Week 2 Blog Post- How the Computer Became Personal (5/23)

I think the leap between the two extreme ideas behind computers stems from the understanding of technologies and their upbringing. Computers started out as means for data collection and mathematical endeavors. In the earlier days when the technologies were just starting out, Charles Babbage and Ada Lovelace were the pioneers of this technological advance. Later, we see inventors such as Steve Jobs take charge in the computing fields. Steve Jobs, in addition to many other inventors and masterminds, take the large, government-based technologies, and make them personal and simple. Computers for personal use consist of organizational and communication needs. In earlier days, prime communication means consisted of the radio, and once the radio became wireless, it brought along with it a sense of popularity and usefulness. More and more people used it for communication and means to stay in the loop with current affairs and news. It was wanted by the general public, in mass amounts. The personal computer had the same effect; once simplified and made easy for the consumer, it was a targeted item for persons everywhere. In conclusion, the leap from small-scale to large-scale consumerism of the computer started with the principles that the computer was based off of. With this in mind, the personal computer was something people everywhere felt a want and need to have. Once the word about the uses of a personal computer came out to the public, it was clear that this technology was needed in order to stay at the same pace with the rest of society.
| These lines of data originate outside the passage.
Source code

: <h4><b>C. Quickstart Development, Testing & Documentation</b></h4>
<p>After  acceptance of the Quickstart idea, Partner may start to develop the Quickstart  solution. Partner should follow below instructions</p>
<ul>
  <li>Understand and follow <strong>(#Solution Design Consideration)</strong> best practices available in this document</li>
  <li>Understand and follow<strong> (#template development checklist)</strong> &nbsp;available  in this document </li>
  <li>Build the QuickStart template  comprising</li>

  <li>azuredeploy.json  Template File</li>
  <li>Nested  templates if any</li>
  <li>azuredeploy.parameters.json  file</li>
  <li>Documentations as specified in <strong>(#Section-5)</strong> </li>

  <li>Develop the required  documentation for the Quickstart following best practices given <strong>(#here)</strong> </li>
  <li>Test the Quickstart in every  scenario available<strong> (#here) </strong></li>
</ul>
Week 1 Blog Post: Ada Lovelace

As the ages advance and we enter a world filled with newer and newer technologies, we must ask ourselves where the first signs of “life” in the technological field occurred. The current generation is plagued (for lack of a better term) with a fast-paced, technological environment; often times we can thank Steve Jobs for his inventions and contributions to the tech world. But who, really, was one of the first computer programmers? Who was one to set a foundation for all that we know today? None other than Ada Lovelace. Lovelace, an accomplice to Charles Babbage, invented an “Analytical Engine,” which to the current generation, gave a basis for computer programmers to work off of, helping us achieve the technological age we are in today. Not only did she physically help with the creations of Babbage, but she gave him moral support along the way. She wrote essays for Babbage, set up mathematical proportions, and published notes on Babbage and her’s success. In a field dominated by men, Ada Lovelace was of a special kind to be a women working in such fields of technology. Due to this, Lovelace was able to partake in a secret life of gambling. In addition to this, her mother was portrayed as a typical “Victorian” women; Ada Lovelace, however, was portrayed as wildly intelligent, beautiful, and a loud, outlandish spiret. In turn, this made peers and historians alike fixate on her character, giving her power in not only in the technological realm, but giving her power as a women as well.